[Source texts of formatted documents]
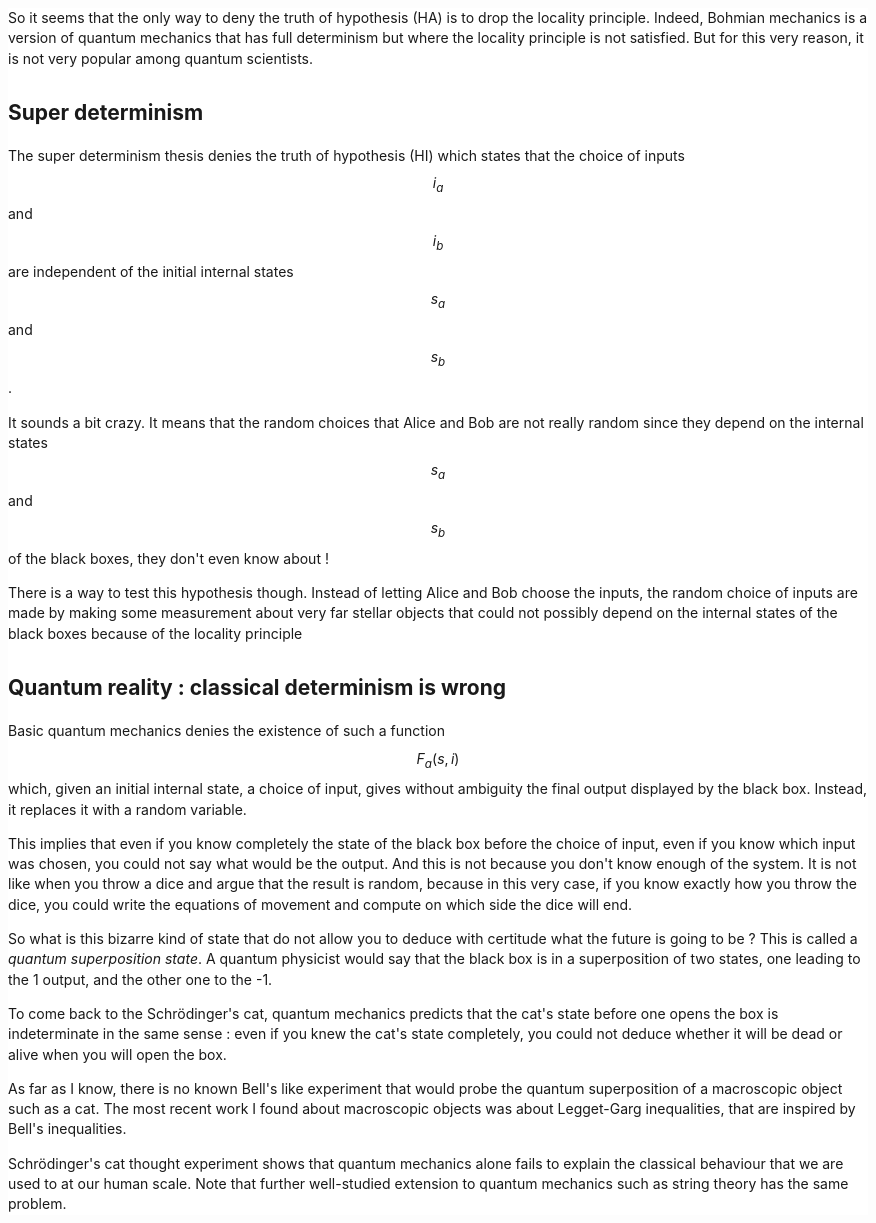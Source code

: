 So it seems that the only way to deny the truth of hypothesis (HA) is to drop the locality principle.
Indeed, Bohmian mechanics is a version of quantum mechanics that has full determinism but where the locality principle is not satisfied.
But for this very reason, it is not very popular among quantum scientists.

## Super determinism
The super determinism thesis denies the truth of hypothesis (HI) which states that the choice of inputs $$i_a$$ and $$i_b$$ are independent of the initial internal states $$s_a$$ and $$s_b$$. 

It sounds a bit crazy. It means that the random choices that Alice and Bob are not really random since they depend on the internal states $$s_a$$ and $$s_b$$ of the black boxes, they don't even know about !

There is a way to test this hypothesis though.
Instead of letting Alice and Bob choose the inputs, the random choice of inputs are made by making some measurement about very far stellar objects
that could not possibly depend on the internal states of the black boxes because of the locality principle

## Quantum reality : classical determinism is wrong






Basic quantum mechanics denies the existence of such a function $$F_a(s,i)$$ which, given an initial internal state, a choice of input, gives without ambiguity the final output displayed by the black box. Instead, it replaces it with a random variable.

This implies that even if you know completely the state of the black box before the choice of input, even if you know which input was chosen, you could not say what would be the output. And this is not because you don't know enough of the system. It is not like when you throw a dice and argue that the result is random, because in this very case, if you know exactly how you throw the dice, you could write the equations of movement and compute on which side the dice will end.

So what is this bizarre kind of state that do not allow you to deduce with certitude what the future is going to be ? This is called a *quantum superposition state*. A quantum physicist would say that the black box is in a superposition of two states, one leading to the 1 output, and the other one to the -1.

To come back to the Schrödinger's cat, quantum mechanics predicts that the cat's state before one opens the box is indeterminate in the same sense : even if you knew the cat's state completely, you could not deduce whether it will be dead or alive when you will open the box.

As far as I know, there is no known Bell's like experiment that would probe the quantum superposition of a macroscopic object such as a cat.
The most recent work I found about macroscopic objects was about Legget-Garg inequalities, that are inspired by Bell's inequalities.

Schrödinger's cat thought experiment shows that quantum mechanics alone fails to explain the classical behaviour that we are used to at our human scale.
Note that further well-studied extension to quantum mechanics such as string theory has the same problem.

WHAT THE TASK REQUIRES:
Transcribe the whole of the data exactly, minus any pictures.

ANSWER TO THE PROBLEM:
Source code

: So it seems that the only way to deny the truth of hypothesis (HA) is to drop the locality principle.
Indeed, Bohmian mechanics is a version of quantum mechanics that has full determinism but where the locality principle is not satisfied.
But for this very reason, it is not very popular among quantum scientists.

## Super determinism
The super determinism thesis denies the truth of hypothesis (HI) which states that the choice of inputs $$i_a$$ and $$i_b$$ are independent of the initial internal states $$s_a$$ and $$s_b$$. 

It sounds a bit crazy. It means that the random choices that Alice and Bob are not really random since they depend on the internal states $$s_a$$ and $$s_b$$ of the black boxes, they don't even know about !

There is a way to test this hypothesis though.
Instead of letting Alice and Bob choose the inputs, the random choice of inputs are made by making some measurement about very far stellar objects
that could not possibly depend on the internal states of the black boxes because of the locality principle

## Quantum reality : classical determinism is wrong






Basic quantum mechanics denies the existence of such a function $$F_a(s,i)$$ which, given an initial internal state, a choice of input, gives without ambiguity the final output displayed by the black box. Instead, it replaces it with a random variable.

This implies that even if you know completely the state of the black box before the choice of input, even if you know which input was chosen, you could not say what would be the output. And this is not because you don't know enough of the system. It is not like when you throw a dice and argue that the result is random, because in this very case, if you know exactly how you throw the dice, you could write the equations of movement and compute on which side the dice will end.

So what is this bizarre kind of state that do not allow you to deduce with certitude what the future is going to be ? This is called a *quantum superposition state*. A quantum physicist would say that the black box is in a superposition of two states, one leading to the 1 output, and the other one to the -1.

To come back to the Schrödinger's cat, quantum mechanics predicts that the cat's state before one opens the box is indeterminate in the same sense : even if you knew the cat's state completely, you could not deduce whether it will be dead or alive when you will open the box.

As far as I know, there is no known Bell's like experiment that would probe the quantum superposition of a macroscopic object such as a cat.
The most recent work I found about macroscopic objects was about Legget-Garg inequalities, that are inspired by Bell's inequalities.

Schrödinger's cat thought experiment shows that quantum mechanics alone fails to explain the classical behaviour that we are used to at our human scale.
Note that further well-studied extension to quantum mechanics such as string theory has the same problem.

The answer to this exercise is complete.